In this video from the HPC User Forum in Santa Fe, Henry Newman from Seagate Government Solutions presents: Cybersecurity and Risk Management and World-wide Standards.

Henry’s talk described how cyber attacks and security breaches have become commonplace with explosion of data. More often than not, these breaches could have prevented or greatly reduced if these institutions would have followed prescribed security standards. As we move to the edge and go to 5G networks, there is going to be more distributed data and therefore protection is going to have to go out to the edge as well. Right now, we don’t really know how to do that, so things are going to get a lot worse.
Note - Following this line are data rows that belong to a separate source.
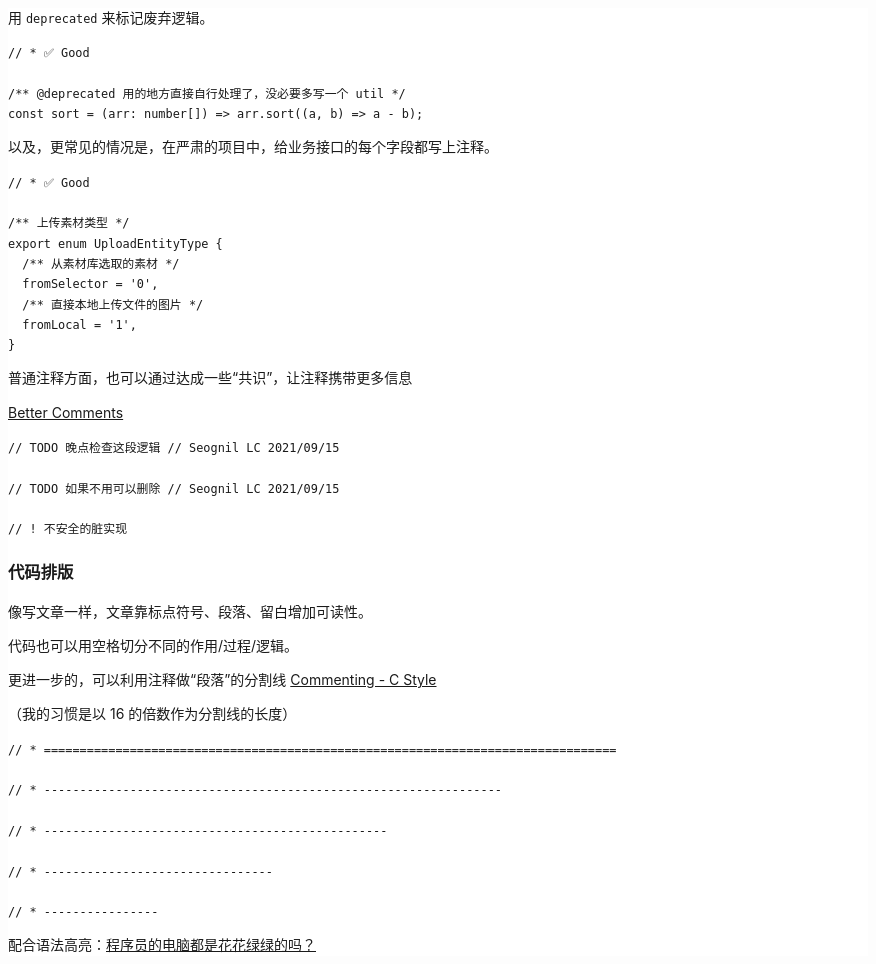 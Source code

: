 用 `deprecated` 来标记废弃逻辑。

```tsx
// * ✅ Good

/** @deprecated 用的地方直接自行处理了，没必要多写一个 util */
const sort = (arr: number[]) => arr.sort((a, b) => a - b);
```

以及，更常见的情况是，在严肃的项目中，给业务接口的每个字段都写上注释。

```tsx
// * ✅ Good

/** 上传素材类型 */
export enum UploadEntityType {
  /** 从素材库选取的素材 */
  fromSelector = '0',
  /** 直接本地上传文件的图片 */
  fromLocal = '1',
}
```

普通注释方面，也可以通过达成一些“共识”，让注释携带更多信息

[Better Comments](https://marketplace.visualstudio.com/items?itemName=aaron-bond.better-comments)

```tsx
// TODO 晚点检查这段逻辑 // Seognil LC 2021/09/15

// TODO 如果不用可以删除 // Seognil LC 2021/09/15

// ! 不安全的脏实现
```

### 代码排版

像写文章一样，文章靠标点符号、段落、留白增加可读性。

代码也可以用空格切分不同的作用/过程/逻辑。

更进一步的，可以利用注释做“段落”的分割线 [Commenting - C Style](http://syque.com/cstyle/ch4.6.htm)

（我的习惯是以 16 的倍数作为分割线的长度）

```tsx
// * ================================================================================

// * ----------------------------------------------------------------

// * ------------------------------------------------

// * --------------------------------

// * ----------------
```

配合语法高亮：[程序员的电脑都是花花绿绿的吗？](https://www.zhihu.com/question/60737937/answer/179568207)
Henry described the inherent risks involved as the growth of data as world continues to go mobile. Analysis project that the world will have 163 zettabytes of data by 2025, with Figure 1 showing the growing gap between data that should be protected and data left unprotected. This gap reflects an increasing industry need for security and privacy technologies, systems, and processes to address it.
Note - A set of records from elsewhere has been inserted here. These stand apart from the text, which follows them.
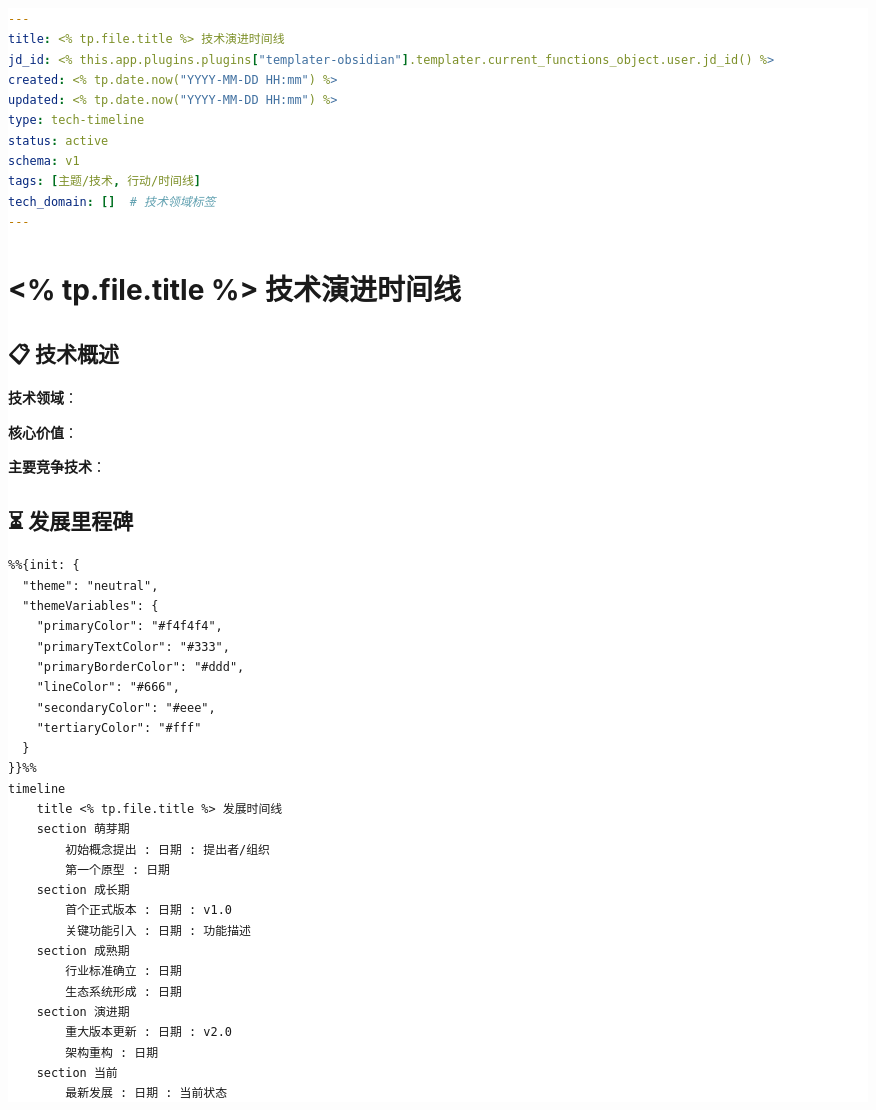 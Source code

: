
 ```yaml
---
title: <% tp.file.title %> 技术演进时间线
jd_id: <% this.app.plugins.plugins["templater-obsidian"].templater.current_functions_object.user.jd_id() %>
created: <% tp.date.now("YYYY-MM-DD HH:mm") %>
updated: <% tp.date.now("YYYY-MM-DD HH:mm") %>
type: tech-timeline
status: active
schema: v1
tags: [主题/技术, 行动/时间线]
tech_domain: []  # 技术领域标签
---
```


# <% tp.file.title %> 技术演进时间线

## 📋 技术概述

**技术领域**：

**核心价值**：

**主要竞争技术**：

## ⏳ 发展里程碑

```mermaid
%%{init: {
  "theme": "neutral",
  "themeVariables": {
    "primaryColor": "#f4f4f4",
    "primaryTextColor": "#333",
    "primaryBorderColor": "#ddd",
    "lineColor": "#666",
    "secondaryColor": "#eee",
    "tertiaryColor": "#fff"
  }
}}%%
timeline
    title <% tp.file.title %> 发展时间线
    section 萌芽期
        初始概念提出 : 日期 : 提出者/组织
        第一个原型 : 日期
    section 成长期
        首个正式版本 : 日期 : v1.0
        关键功能引入 : 日期 : 功能描述
    section 成熟期
        行业标准确立 : 日期
        生态系统形成 : 日期
    section 演进期
        重大版本更新 : 日期 : v2.0
        架构重构 : 日期
    section 当前
        最新发展 : 日期 : 当前状态
```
Henry centered the rest of his talk around the data lifecycle and where the data goes.

As we move to Exascale in HPC environments, there’s going to be more value to data that requires security, so we’re going to have more and more problems. He cited a number of security certification and standards to mitigate risk including Security Algorithms, Trusted Life-Cycle, Crypto Modules, Security Functionality, and Security Data Disposal.

Conclusions and Issue Going Forward:

  • Cyber attacks are an ever-increasing risk.
  • There are a number of existing standards out there for storage and cyber security and more are in the works.
  • Following standards is key to combatting future cyber attacks.
  • There is a growing threat vector from used drives, counterfeit drives and using devices from the gray market with uncertified firmware.
  • Secure erasure is difficult or impossible with SSD drives. Real Security requires a custodial approach throughout the device lifecycle.
  • There’s got to be a stronger level of storage security moving up the stack all the way through the system to follow NIST and ISO standards if we’re going to protect our ever-increasing stores of data.